The same Reuters/Ipsos poll Wednesday produced this matched set of headlines:

  • Survey says 60% of US iPhone users not interested in Apple Watch (Digital Journal)
  • Nearly 40% of iPhone owners interested in Apple Watch: Poll (Economic Times)

.

Confused? You’re not alone.

Alexei Oreskovic, who wrote the item on which both headlines were based, seems to have forgotten that he wrote nearly the same story last week.

That one began “Apple Inc’s new smartwatch may be a tough sell” and ran under this heavily punctuated — and much ridiculed — headline:

Exclusive: Apple Watch not on shopping list for 69% of Americans: Reuters poll

Daring Fireball’s John Gruber, who can, in a knife fight, always be counted on to take Apple’s side, saw it this way:

One out of four respondents is interested in buying a brand new product — so new that none of them have seen one in person, and no one outside Apple has used it extensively — and Reuters’s conclusion is that Apple Watch “may be a tough sell”?

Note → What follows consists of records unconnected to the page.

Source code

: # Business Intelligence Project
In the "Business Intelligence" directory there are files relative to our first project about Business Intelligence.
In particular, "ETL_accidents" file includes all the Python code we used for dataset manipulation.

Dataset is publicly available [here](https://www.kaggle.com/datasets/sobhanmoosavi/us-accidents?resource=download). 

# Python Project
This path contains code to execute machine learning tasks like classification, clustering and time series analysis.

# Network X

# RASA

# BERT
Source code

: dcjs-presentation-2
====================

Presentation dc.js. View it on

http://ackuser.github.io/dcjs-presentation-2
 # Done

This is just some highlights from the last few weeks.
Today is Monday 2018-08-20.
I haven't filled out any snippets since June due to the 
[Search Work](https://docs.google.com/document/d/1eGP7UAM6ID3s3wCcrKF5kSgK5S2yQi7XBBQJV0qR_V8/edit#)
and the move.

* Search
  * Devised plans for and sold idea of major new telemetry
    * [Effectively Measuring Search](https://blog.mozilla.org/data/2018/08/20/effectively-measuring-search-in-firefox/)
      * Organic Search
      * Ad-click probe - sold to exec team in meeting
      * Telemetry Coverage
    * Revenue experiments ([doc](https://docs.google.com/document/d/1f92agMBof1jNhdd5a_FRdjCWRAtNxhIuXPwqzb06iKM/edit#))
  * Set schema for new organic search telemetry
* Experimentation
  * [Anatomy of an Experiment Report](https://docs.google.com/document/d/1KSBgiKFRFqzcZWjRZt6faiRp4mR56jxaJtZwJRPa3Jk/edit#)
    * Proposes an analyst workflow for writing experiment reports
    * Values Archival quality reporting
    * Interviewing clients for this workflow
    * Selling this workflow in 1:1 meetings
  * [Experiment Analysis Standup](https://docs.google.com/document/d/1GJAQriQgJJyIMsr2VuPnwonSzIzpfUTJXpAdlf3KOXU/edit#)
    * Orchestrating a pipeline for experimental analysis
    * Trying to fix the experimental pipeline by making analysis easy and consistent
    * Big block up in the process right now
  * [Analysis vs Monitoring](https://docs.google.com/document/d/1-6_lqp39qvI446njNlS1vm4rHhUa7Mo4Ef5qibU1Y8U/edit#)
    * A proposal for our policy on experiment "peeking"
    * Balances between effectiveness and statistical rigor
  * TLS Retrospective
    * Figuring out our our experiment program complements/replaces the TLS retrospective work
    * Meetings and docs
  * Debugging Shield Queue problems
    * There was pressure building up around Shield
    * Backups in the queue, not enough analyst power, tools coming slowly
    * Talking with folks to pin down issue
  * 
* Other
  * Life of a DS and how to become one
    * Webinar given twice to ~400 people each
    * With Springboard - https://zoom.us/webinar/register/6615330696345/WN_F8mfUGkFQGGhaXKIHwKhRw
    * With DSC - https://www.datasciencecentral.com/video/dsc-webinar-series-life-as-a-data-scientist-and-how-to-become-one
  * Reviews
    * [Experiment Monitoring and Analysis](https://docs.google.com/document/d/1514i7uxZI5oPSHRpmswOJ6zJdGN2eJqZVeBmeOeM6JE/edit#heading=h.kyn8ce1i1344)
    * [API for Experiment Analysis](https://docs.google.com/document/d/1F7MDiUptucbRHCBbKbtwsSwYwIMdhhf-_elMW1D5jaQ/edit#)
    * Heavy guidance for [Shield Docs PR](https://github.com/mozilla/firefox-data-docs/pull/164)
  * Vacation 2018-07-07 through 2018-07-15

Here’s what’s going on: All of these stories are coming out of the same rolling polling data, graphed below, which Reuters is squeezing for every last page view.

Reuters watch

Click to enlarge.

Not shown here are the responses of the subset of Americans who own iPhones, 17% of whom told pollsters they were “very interested” in buying the device. Also not shown are the 13% of Americans who said last week that they were considering buying an iPhone just so they could get the Watch.

Hmm. Maybe it’s not such a tough sell after all.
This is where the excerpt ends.